----- Available data

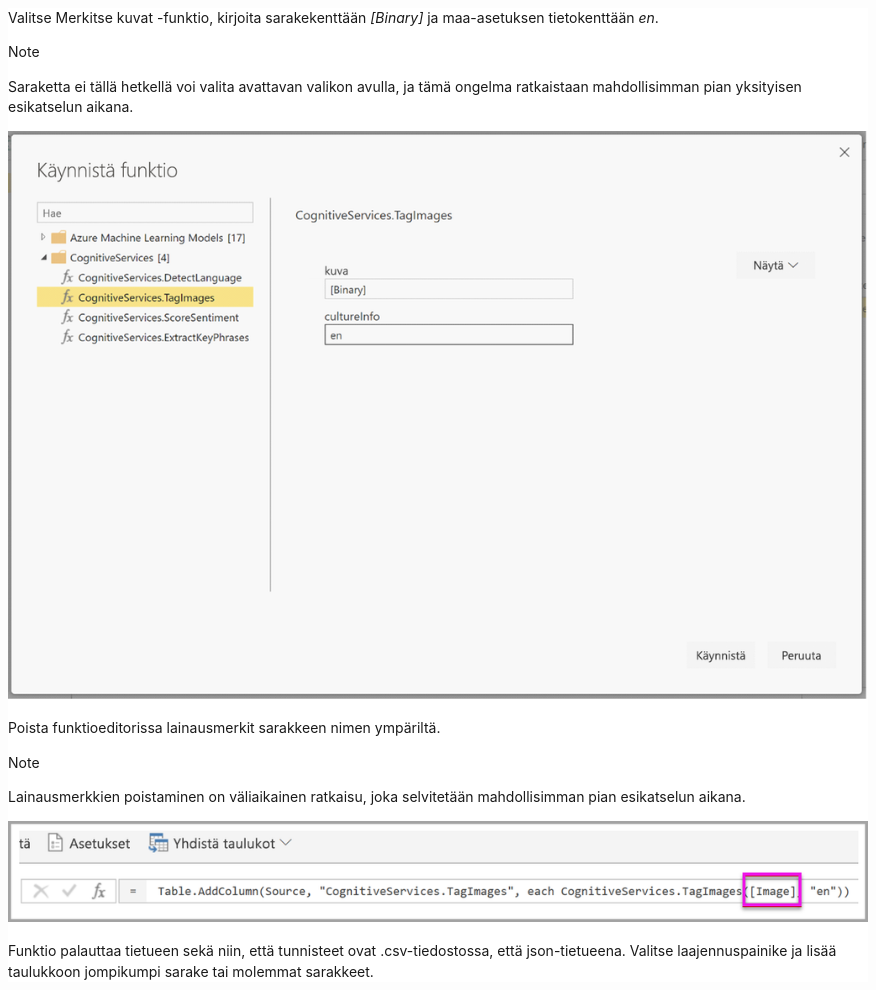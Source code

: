 
Valitse Merkitse kuvat -funktio, kirjoita sarakekenttään _[Binary]_ ja maa-asetuksen tietokenttään _en_. 

> [!NOTE]
> Saraketta ei tällä hetkellä voi valita avattavan valikon avulla, ja tämä ongelma ratkaistaan mahdollisimman pian yksityisen esikatselun aikana.

![Tietovuon luominen](media/service-tutorial-using-cognitive-services/tutorial-using-cognitive-services_20.png)

Poista funktioeditorissa lainausmerkit sarakkeen nimen ympäriltä. 

> [!NOTE]
> Lainausmerkkien poistaminen on väliaikainen ratkaisu, joka selvitetään mahdollisimman pian esikatselun aikana.

![Tietovuon luominen](media/service-tutorial-using-cognitive-services/tutorial-using-cognitive-services_21.png)

Funktio palauttaa tietueen sekä niin, että tunnisteet ovat .csv-tiedostossa, että json-tietueena. Valitse laajennuspainike ja lisää taulukkoon jompikumpi sarake tai molemmat sarakkeet.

----------

Wherever the string "aikana" occurs in the records above, copy that line.

> Saraketta ei tällä hetkellä voi valita avattavan valikon avulla, ja tämä ongelma ratkaistaan mahdollisimman pian yksityisen esikatselun aikana.
> Lainausmerkkien poistaminen on väliaikainen ratkaisu, joka selvitetään mahdollisimman pian esikatselun aikana.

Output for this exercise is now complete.